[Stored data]
======
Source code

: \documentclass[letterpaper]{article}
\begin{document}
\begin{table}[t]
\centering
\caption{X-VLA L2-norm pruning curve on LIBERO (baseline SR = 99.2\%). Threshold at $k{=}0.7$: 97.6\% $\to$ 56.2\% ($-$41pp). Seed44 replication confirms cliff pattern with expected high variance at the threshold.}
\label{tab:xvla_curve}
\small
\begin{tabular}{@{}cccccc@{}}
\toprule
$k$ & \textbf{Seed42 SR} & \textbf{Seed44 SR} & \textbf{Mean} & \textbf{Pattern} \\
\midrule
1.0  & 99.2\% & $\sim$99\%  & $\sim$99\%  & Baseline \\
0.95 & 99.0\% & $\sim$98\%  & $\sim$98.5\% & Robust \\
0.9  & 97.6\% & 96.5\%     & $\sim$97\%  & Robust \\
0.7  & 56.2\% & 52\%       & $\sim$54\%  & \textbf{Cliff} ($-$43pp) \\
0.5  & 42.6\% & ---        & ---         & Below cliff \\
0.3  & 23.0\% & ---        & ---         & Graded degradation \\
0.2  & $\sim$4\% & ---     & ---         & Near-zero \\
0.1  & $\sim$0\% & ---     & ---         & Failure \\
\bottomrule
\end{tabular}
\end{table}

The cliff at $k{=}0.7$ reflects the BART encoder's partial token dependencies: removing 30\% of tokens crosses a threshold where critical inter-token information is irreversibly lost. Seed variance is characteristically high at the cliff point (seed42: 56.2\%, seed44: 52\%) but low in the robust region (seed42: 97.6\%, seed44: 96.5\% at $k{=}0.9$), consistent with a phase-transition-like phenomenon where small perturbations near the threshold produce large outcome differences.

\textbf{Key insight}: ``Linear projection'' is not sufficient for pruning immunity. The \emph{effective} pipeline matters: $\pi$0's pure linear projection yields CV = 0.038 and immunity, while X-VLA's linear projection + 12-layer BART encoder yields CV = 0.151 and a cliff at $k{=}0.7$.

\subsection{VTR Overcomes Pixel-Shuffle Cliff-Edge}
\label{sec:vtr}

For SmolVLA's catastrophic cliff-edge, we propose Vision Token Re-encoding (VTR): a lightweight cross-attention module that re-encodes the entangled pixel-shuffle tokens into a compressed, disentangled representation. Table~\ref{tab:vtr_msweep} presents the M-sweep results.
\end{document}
======
Return all lines above that mention the word "tokens".

The cliff at $k{=}0.7$ reflects the BART encoder's partial token dependencies: removing 30\% of tokens crosses a threshold where critical inter-token information is irreversibly lost. Seed variance is characteristically high at the cliff point (seed42: 56.2\%, seed44: 52\%) but low in the robust region (seed42: 97.6\%, seed44: 96.5\% at $k{=}0.9$), consistent with a phase-transition-like phenomenon where small perturbations near the threshold produce large outcome differences.
For SmolVLA's catastrophic cliff-edge, we propose Vision Token Re-encoding (VTR): a lightweight cross-attention module that re-encodes the entangled pixel-shuffle tokens into a compressed, disentangled representation. Table~\ref{tab:vtr_msweep} presents the M-sweep results.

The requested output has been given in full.